For the people who doubted my marriage, we all view marriage in different ways but to me, marriage is beautiful at any age. I find that Austin, my husband, and I are lucky to be living on our own in North Chicago, Illinois and be able to share this new experience together. A handful of people doubt my marriage will even last and who the hell knows? No one truly ever gets married in hopes of a divorce, but so far my marriage is like a typical marriage. We have our battles (because we are both stubborn as hell) but we never stay mad for very long and the positives in our marriage always outweigh the negatives. Just the ability to be able to share all of life's new experiences with my husband makes me so ecstatic because at the ripe ole age of 18, who can say they can do that? I'll tell ya, not a lot of people. For the people who did doubt me for getting married at such a young age, why did you already put an expiration date on my marriage? Although I've only been married for a little over eight months, I am a great wife with an amazing and ornery husband. We did not put an expiration date on our marriage even though we are aware that the odds are against us. Instead we look for the positive moments that are ahead of us and the opportunities that we now have because we are a married couple. For those who doubted my marriage, we are doing great and learning as we go.
For the people who doubted that I will finish college, I just finished my first semester of college and will continue to finish semesters until I successfully reach my Bachelor's degree. Just because I moved away from home and started my young life as a wife does NOT mean that I will not receive a degree and fulfill my dreams. I did not limit myself when I moved away from home and I did not give up my ambitions and passions when I got married. Instead, I now have a huge support team telling me to keep reaching my goals and not give up. I am lucky enough to have my family back at home supporting my goals and dreams but also my own personal coach in my own home. So far, I am a 4.0 student in college and marriage is not holding me back but making me strive harder to achieve the family that I eventually dream of.
For the people who doubted my financial situation, that is really no one's business but I am doing fine without anyone's financial help. Through the move from Ohio to Illinois, college, and living expenses, I am proud to say that I have not asked once for a handout.
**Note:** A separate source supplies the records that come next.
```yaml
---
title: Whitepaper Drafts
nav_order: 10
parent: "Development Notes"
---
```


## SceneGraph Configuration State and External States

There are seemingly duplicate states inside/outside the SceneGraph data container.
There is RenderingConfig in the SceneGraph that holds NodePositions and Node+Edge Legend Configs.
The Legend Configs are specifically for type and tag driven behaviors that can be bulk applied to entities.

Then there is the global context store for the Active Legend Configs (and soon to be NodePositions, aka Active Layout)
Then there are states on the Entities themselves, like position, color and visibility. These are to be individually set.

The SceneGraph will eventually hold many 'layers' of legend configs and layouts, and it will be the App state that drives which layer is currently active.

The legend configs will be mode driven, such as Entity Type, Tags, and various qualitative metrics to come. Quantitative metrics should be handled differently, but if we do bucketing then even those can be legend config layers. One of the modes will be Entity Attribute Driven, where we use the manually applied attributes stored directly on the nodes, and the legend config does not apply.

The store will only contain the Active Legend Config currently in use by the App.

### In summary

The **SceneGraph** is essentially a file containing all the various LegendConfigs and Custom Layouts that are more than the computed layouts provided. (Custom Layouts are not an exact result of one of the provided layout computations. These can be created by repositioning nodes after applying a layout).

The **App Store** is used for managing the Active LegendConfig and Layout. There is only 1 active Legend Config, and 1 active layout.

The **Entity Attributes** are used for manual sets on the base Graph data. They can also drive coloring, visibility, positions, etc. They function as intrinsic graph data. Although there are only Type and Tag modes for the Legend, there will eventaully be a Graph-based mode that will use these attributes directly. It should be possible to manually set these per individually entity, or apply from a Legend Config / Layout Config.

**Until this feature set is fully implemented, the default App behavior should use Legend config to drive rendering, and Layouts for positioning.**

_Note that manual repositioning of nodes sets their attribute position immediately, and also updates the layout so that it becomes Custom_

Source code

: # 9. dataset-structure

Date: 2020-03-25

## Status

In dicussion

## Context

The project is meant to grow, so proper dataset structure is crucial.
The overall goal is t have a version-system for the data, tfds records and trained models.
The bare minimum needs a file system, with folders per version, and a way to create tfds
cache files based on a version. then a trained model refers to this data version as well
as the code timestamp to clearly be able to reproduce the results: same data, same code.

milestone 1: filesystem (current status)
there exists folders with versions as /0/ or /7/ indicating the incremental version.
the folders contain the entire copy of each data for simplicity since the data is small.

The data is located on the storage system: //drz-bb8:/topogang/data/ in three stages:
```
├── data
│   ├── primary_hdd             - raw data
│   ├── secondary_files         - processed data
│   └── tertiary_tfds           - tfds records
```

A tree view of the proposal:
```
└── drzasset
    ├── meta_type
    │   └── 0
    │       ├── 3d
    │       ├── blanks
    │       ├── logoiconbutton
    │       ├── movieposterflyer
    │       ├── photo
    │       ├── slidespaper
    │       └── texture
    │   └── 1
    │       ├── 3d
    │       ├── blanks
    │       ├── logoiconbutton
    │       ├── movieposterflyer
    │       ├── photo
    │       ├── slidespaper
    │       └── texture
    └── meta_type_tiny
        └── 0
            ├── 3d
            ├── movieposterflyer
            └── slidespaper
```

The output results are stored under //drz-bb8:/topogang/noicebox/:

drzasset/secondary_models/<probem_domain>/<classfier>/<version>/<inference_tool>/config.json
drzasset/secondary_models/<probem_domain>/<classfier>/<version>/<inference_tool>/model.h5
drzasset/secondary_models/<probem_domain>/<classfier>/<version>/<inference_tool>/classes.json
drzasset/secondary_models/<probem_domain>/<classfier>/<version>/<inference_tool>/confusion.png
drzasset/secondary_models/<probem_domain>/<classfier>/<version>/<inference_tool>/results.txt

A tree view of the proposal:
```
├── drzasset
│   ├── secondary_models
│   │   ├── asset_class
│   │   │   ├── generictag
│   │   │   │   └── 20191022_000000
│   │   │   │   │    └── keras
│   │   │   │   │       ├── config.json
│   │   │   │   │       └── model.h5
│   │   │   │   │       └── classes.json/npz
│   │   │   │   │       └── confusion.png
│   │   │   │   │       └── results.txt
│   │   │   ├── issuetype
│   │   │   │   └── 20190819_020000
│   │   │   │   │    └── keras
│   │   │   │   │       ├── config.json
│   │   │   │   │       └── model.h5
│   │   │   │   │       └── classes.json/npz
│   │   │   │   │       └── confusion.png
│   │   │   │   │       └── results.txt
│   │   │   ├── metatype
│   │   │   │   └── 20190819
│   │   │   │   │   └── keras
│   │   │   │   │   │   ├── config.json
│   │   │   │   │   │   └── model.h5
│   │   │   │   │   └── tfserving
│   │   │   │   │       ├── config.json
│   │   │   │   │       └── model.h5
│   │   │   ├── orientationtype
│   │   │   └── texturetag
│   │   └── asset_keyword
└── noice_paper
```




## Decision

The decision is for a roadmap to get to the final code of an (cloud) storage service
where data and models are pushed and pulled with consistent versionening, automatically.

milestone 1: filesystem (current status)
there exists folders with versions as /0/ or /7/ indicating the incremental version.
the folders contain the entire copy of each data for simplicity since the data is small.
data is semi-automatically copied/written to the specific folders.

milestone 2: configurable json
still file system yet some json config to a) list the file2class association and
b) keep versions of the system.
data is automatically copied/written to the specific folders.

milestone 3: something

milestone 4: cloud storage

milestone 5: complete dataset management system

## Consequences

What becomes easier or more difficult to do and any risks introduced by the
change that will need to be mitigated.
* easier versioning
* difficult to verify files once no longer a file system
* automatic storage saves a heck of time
Being that I married so young, I was not naïve to the fact that I was saying goodbye to my car insurance bill and welcoming in the life of rent, car insurance bills, cell phone bills, college bills, and even more bills. Through the great lessons about finances given to me by my father, financial advise from my husband in the Navy, and just real life experience, my husband and I were able to figure our finances out without asking for help. (Also super proud to say I am collect debt free!)
Unfortunately, individuals do not believe that young people can accomplish their dreams without the help of mommy and daddy in todays age. I do not blame the people who do or did doubt me because honestly, my situation looks like a hot mess at first glance, but also people need to keep an open mind. For only being 18, I have shown that I am mature enough to be on my own and even to be a wife. I know my priorities and understand where they need to be. Of course I did not become this independent and strong woman on my own and have to thank my father for all the meaningful life lessons, but at the same time, I am doing this on my own now. No one is holding my hand and guiding me through this crazy life. I have decided to venture out and dive head first into the world of marriage, careers, finances, and more. Ultimately, I think I'm doing pretty damn fine. So for the ones who doubted me, it's fine because I forgive you and don't even blame you, but I will keep proving you wrong and making you proud.